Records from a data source
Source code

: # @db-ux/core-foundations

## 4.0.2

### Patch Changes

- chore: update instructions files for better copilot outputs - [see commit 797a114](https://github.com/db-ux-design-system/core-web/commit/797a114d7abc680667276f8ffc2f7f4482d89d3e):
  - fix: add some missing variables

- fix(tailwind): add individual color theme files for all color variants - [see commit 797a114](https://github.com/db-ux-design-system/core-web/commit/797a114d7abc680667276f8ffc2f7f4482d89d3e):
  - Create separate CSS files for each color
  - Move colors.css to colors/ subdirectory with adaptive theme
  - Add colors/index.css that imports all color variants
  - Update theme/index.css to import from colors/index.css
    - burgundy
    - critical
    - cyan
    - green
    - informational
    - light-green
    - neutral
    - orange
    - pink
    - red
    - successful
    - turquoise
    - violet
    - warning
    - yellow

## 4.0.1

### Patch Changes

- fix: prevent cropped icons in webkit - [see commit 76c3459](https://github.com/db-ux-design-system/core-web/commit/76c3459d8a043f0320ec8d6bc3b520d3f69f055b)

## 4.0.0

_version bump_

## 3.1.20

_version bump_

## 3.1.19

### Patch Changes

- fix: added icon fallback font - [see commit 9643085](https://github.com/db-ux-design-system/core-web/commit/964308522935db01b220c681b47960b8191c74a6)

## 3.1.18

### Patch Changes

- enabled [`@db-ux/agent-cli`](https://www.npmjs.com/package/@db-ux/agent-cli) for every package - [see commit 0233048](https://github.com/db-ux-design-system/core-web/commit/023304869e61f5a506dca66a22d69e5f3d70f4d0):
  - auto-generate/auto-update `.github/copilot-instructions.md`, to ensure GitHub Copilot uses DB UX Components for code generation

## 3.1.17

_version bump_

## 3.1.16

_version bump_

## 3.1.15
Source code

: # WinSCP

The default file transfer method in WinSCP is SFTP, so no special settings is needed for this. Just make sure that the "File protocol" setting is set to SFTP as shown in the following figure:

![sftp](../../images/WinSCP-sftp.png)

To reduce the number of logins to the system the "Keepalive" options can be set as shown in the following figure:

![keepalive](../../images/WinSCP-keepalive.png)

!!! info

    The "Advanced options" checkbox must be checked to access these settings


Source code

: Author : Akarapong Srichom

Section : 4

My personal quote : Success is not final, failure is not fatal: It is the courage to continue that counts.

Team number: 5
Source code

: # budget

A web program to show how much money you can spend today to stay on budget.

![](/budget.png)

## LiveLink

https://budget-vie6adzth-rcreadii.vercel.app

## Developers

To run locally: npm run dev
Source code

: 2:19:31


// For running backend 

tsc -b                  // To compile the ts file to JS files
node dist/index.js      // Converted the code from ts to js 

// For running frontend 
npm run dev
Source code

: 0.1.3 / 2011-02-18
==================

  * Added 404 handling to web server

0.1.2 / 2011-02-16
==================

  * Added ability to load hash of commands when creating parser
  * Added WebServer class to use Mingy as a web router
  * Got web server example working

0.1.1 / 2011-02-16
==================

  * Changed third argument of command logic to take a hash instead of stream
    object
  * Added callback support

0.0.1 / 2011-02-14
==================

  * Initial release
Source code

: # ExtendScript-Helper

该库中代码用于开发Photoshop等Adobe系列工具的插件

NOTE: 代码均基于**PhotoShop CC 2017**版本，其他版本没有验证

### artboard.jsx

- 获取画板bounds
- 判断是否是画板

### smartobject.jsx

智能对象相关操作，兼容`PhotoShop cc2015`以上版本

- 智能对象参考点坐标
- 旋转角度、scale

● **ACTIVITY**: Gather each line in the entries above where the string "running" is found.

● **EXERCISE RESULT**:
// For running backend 
// For running frontend 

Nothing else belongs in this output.